A clear instance of Johnson’s methodology comes with his explanation of how the Greeks portrayed the murder of Abel in the metopes of the south side of the Parthenon (51-53). Johnson reproduces the drawings of the four metopes of Centaurs made by Jacques Carrey in 1674. Scholars, who generally fare badly in this book as regurgitators, are said to offer no help because they are mystified. Johnson reveals the two men in the first metope, one taller than the other, to be, respectively, Kain (taller because older?) and Abel. The second metope, that of a naked man before a woman, becomes the expression of Kain’s disquiet over “a sacrifice his wife is planning to offer,” a clue for Johnson that the “dispute with Abel had affected Kain’s domestic life.” The third shows a man behind a pair of horses that is supposed to be a startled Abel and his horses, as if the Hebrew or Greek farmer plowed his field with expensive horses. The last metope of a man standing over another who had fallen, perhaps scene of a slaying, can only be the murder of Abel by Kain.
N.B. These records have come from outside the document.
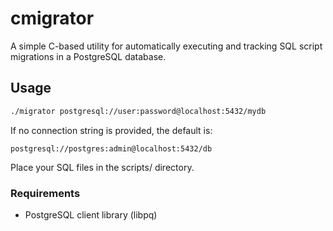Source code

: # cmigrator
A simple C-based utility for automatically executing and tracking SQL script migrations in a PostgreSQL database.

## Usage
``` bash
./migrator postgresql://user:password@localhost:5432/mydb
```
If no connection string is provided, the default is:
```
postgresql://postgres:admin@localhost:5432/db
```
Place your SQL files in the scripts/ directory.

### Requirements

- PostgreSQL client library (libpq)
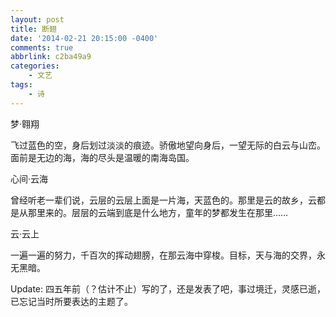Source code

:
 ```yaml
---
layout: post
title: 断翅
date: '2014-02-21 20:15:00 -0400'
comments: true
abbrlink: c2ba49a9
categories:
	- 文艺
tags:
	- 诗
---
```

梦·翱翔

飞过蓝色的空，身后划过淡淡的痕迹。骄傲地望向身后，一望无际的白云与山峦。面前是无边的海，海的尽头是温暖的南海岛国。

心间·云海

曾经听老一辈们说，云层的云层上面是一片海，天蓝色的。那里是云的故乡，云都是从那里来的。层层的云端到底是什么地方，童年的梦都发生在那里……

云·云上

一遍一遍的努力，千百次的挥动翅膀，在那云海中穿梭。目标，天与海的交界，永无黑暗。

Update: 四五年前（？估计不止）写的了，还是发表了吧，事过境迁，灵感已逝，已忘记当时所要表达的主题了。
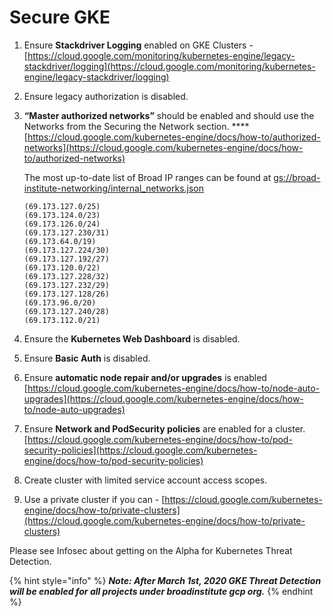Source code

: # Secure GKE

1. Ensure **Stackdriver Logging** enabled on GKE Clusters - [https://cloud.google.com/monitoring/kubernetes-engine/legacy-stackdriver/logging](https://cloud.google.com/monitoring/kubernetes-engine/legacy-stackdriver/logging)
2. Ensure legacy authorization is disabled. 
3. **“Master authorized networks”** should be enabled and should use the Networks from the Securing the Network section.  ****[https://cloud.google.com/kubernetes-engine/docs/how-to/authorized-networks](https://cloud.google.com/kubernetes-engine/docs/how-to/authorized-networks)        


   The most up-to-date list of Broad IP ranges can be found at [gs://broad-institute-networking/internal\_networks.json](gs://broad-institute-networking/internal_networks.json)                                                                                                                                                             

   ```text
   (69.173.127.0/25)
   (69.173.124.0/23)
   (69.173.126.0/24)
   (69.173.127.230/31)
   (69.173.64.0/19)
   (69.173.127.224/30)
   (69.173.127.192/27)
   (69.173.120.0/22)
   (69.173.127.228/32)
   (69.173.127.232/29)
   (69.173.127.128/26)
   (69.173.96.0/20)
   (69.173.127.240/28)
   (69.173.112.0/21)
   ```

4. Ensure the **Kubernetes Web Dashboard** is disabled.
5. Ensure **Basic Auth** is disabled.
6. Ensure **automatic node repair and/or upgrades** is enabled [https://cloud.google.com/kubernetes-engine/docs/how-to/node-auto-upgrades](https://cloud.google.com/kubernetes-engine/docs/how-to/node-auto-upgrades)
7. Ensure **Network and PodSecurity policies** are enabled for a cluster. [https://cloud.google.com/kubernetes-engine/docs/how-to/pod-security-policies](https://cloud.google.com/kubernetes-engine/docs/how-to/pod-security-policies)
8. Create cluster with limited service account access scopes.
9. Use a private cluster if you can - [https://cloud.google.com/kubernetes-engine/docs/how-to/private-clusters](https://cloud.google.com/kubernetes-engine/docs/how-to/private-clusters)

Please see Infosec about getting on the Alpha for Kubernetes Threat Detection.

{% hint style="info" %}
_**Note: After March 1st, 2020 GKE Threat Detection will be enabled for all projects under broadinstitute gcp org.**_
{% endhint %}



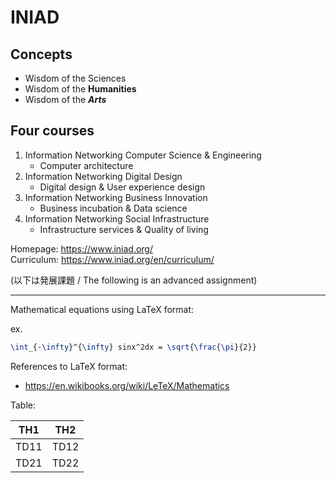 # INIAD
## Concepts
- Wisdom of the Sciences
- Wisdom of the **Humanities**
- Wisdom of the ***Arts***

## Four courses
1. Information Networking Computer Science & Engineering
    - Computer architecture
2. Information Networking Digital Design
    - Digital design & User experience design
3. Information Networking Business Innovation
    - Business incubation & Data science
4. Information Networking Social Infrastructure
    - Infrastructure services & Quality of living

Homepage: https://www.iniad.org/  
Curriculum: https://www.iniad.org/en/curriculum/
  
(以下は発展課題 / The following is an advanced assignment)

------------

Mathematical equations using LaTeX format:  

ex.
```latex
\int_{-\infty}^{\infty} sinx^2dx = \sqrt{\frac{\pi}{2}}
```

References to LaTeX format:
- https://en.wikibooks.org/wiki/LeTeX/Mathematics

Table:

| TH1  | TH2 |
| ------------- | ------------- |
| TD11  | TD12  |
| TD21  | TD22  |
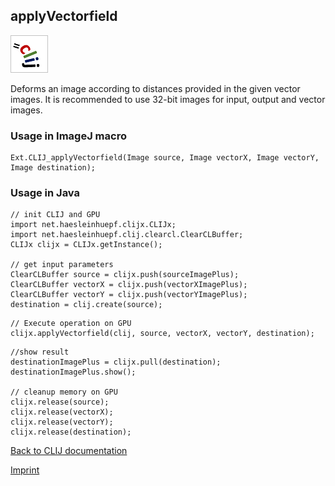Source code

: ## applyVectorfield
![Image](images/mini_clij1_logo.png)

Deforms an image according to distances provided in the given vector images. It is recommended to use 32-bit images for input, output and vector images. 

### Usage in ImageJ macro
```
Ext.CLIJ_applyVectorfield(Image source, Image vectorX, Image vectorY, Image destination);
```


### Usage in Java
```
// init CLIJ and GPU
import net.haesleinhuepf.clijx.CLIJx;
import net.haesleinhuepf.clij.clearcl.ClearCLBuffer;
CLIJx clijx = CLIJx.getInstance();

// get input parameters
ClearCLBuffer source = clijx.push(sourceImagePlus);
ClearCLBuffer vectorX = clijx.push(vectorXImagePlus);
ClearCLBuffer vectorY = clijx.push(vectorYImagePlus);
destination = clij.create(source);
```

```
// Execute operation on GPU
clijx.applyVectorfield(clij, source, vectorX, vectorY, destination);
```

```
//show result
destinationImagePlus = clijx.pull(destination);
destinationImagePlus.show();

// cleanup memory on GPU
clijx.release(source);
clijx.release(vectorX);
clijx.release(vectorY);
clijx.release(destination);
```


[Back to CLIJ documentation](https://clij.github.io/)

[Imprint](https://clij.github.io/imprint)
Then there is the title. Scholars who have “translated” Kain as Cain have disguised the fact that Kain and Kaineus, a name found on the François vase, are the same person (viii; 80). Athena, born from Zeus’s head, represents the reborn Eve and as the goddess of wisdom, she embodies in Greek guise the wisdom of the serpent. What would Athenians have thought of the suggestion that their beloved goddess embodied Eve, a female formed from the rib of the first man of another culture, reborn after the flood and that her wisdom was the knowledge of the serpent that once again leads them down the way of sin and from subjection to the God of Genesis ?
This book does not contribute to the understanding of Greek myths or Genesis. I do not recommend it.